Giorgia Whigham is an American actress. She is best known for her roles as Kat in the first season of 13 Reasons Why, Amy Bendix in the second season of The Punisher, and Beth in the third season of Scream.

Life and career
Giorgia Whigham is the daughter of actor Shea Whigham and his wife Christine Whigham.

Giorgia Whigham had her first break in the acting world starring alongside Ellery Sprayberry in the 2016 short film Pinky.

Following her acting debut, she won roles on a variety of TV shows including Shameless, Son of Zorn, 13 Reasons Why, and The Orville.

On September 13, 2017, it was announced that Whigham would join the third season of the VH1 slasher television series Scream as a series regular. She starred in the role of Beth. The third season premiered on July 8, 2019.

On February 26, 2018, it was announced that Whigham would appear in the second season of Netflix's The Punisher.
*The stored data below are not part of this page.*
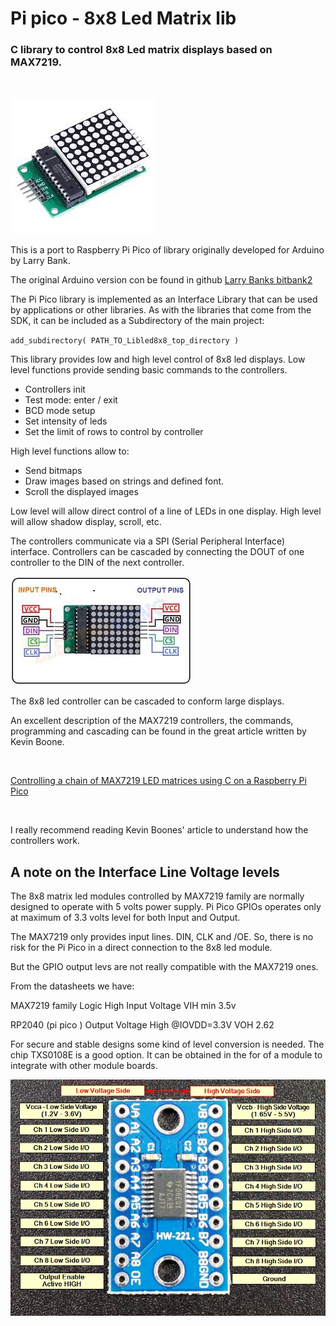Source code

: # Pi pico - 8x8 Led Matrix lib
### C library to control 8x8 Led matrix displays based on MAX7219.
<br>

![8x8 led picture](led8x8_1.jpeg)
<br>

This is a port to Raspberry Pi Pico of library originally developed for Arduino by Larry Bank.

The original Arduino version con be found in github [Larry Banks bitbank2](https://github.com/bitbank2/MAX7219)


The Pi Pico library is implemented as an Interface Library that can be used by applications or other libraries. As with the libraries that come from the SDK, it can be included as a Subdirectory of the main project:
<br>

`add_subdirectory( PATH_TO_Libled8x8_top_directory )`
<br>



This library provides low and high level control of 8x8 led displays.
Low level functions provide sending basic commands to the controllers.
- Controllers init
- Test mode: enter / exit
- BCD mode setup
- Set intensity of leds
- Set the limit of rows to control by controller

High level functions allow to:
- Send bitmaps
- Draw images based on strings and defined font.
- Scroll the displayed images


Low level will allow direct control of a line of LEDs in one display.
High level will allow shadow display, scroll, etc.

The controllers communicate via a SPI (Serial Peripheral Interface) interface.
Controllers can be cascaded by connecting the DOUT of one controller to the DIN of the next controller.
<br>

![8x8 led pinout](led8x8_pinout.jpeg)
<br>

The 8x8 led controller can be cascaded to conform large displays.

An excellent description of the MAX7219 controllers, the commands, programming and cascading can be found in the great article written by Kevin Boone.

<br>

[Controlling a chain of MAX7219 LED matrices using C on a Raspberry Pi Pico](https://kevinboone.me/pico7219.html?i=1)

<br>

I really recommend reading Kevin Boones' article to understand how the controllers work.

## A note on the Interface Line Voltage levels

The 8x8 matrix led modules controlled by MAX7219 family are normally designed to operate with 5 volts power supply.
Pi Pico GPIOs operates only at maximum of 3.3 volts level for both Input and Output.

The MAX7219 only provides input lines. DIN, CLK and /OE. So, there is no risk for the Pi Pico in a direct connection to the 8x8 led module.

But the GPIO output levs are not really compatible with the MAX7219 ones.

From the datasheets we have:

MAX7219 family
Logic High Input Voltage 
VIH min 3.5v

RP2040 (pi pico )
Output Voltage High @IOVDD=3.3V
VOH 2.62

For secure and stable designs some kind of level conversion is needed.
The chip TXS0108E is a good option. It can be obtained in the for of a module to integrate with other module boards.

![Level converter](TXS0108E-8-Channel-Logic-Level-Shifter-Connections.jpg)




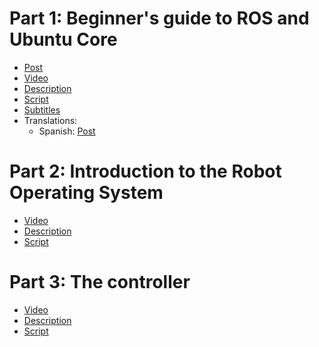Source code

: # Part 1: Beginner's guide to ROS and Ubuntu Core

* [Post](part1/post.md)
* [Video](https://youtu.be/KidVVqbsIHI)
* [Description](part1/description.txt)
* [Script](part1/script.txt)
* [Subtitles](part1/subtitles.srt)
* Translations:
  * Spanish:
    [Post](part1/post-es.md)

# Part 2: Introduction to the Robot Operating System

- [Video](https://youtu.be/Sw33EbZHris)
- [Description](part2/description.txt)
- [Script](part2/script.txt)


# Part 3: The controller

- [Video](https://youtu.be/xRK-tOgzeUo)
- [Description](part3/description.txt)
- [Script](part3/script.txt)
In 2019, she co-starred in the film Saving Zoë, which was an adaptation to Alyson Noël’s bestselling young adult novel of the same title, starring alongside sisters Laura Marano and Vanessa Marano.

In 2017 and 2022, she guest-starred as Lysella on the first and third seasons of The Orville.

In 2022, she was cast as Blaire Bennett on the Peacock series Ted, the television adaptation of the hit movie.

Filmography

References

External links
 

Living people
21st-century American actresses
American film actresses
American television actresses
Year of birth missing (living people)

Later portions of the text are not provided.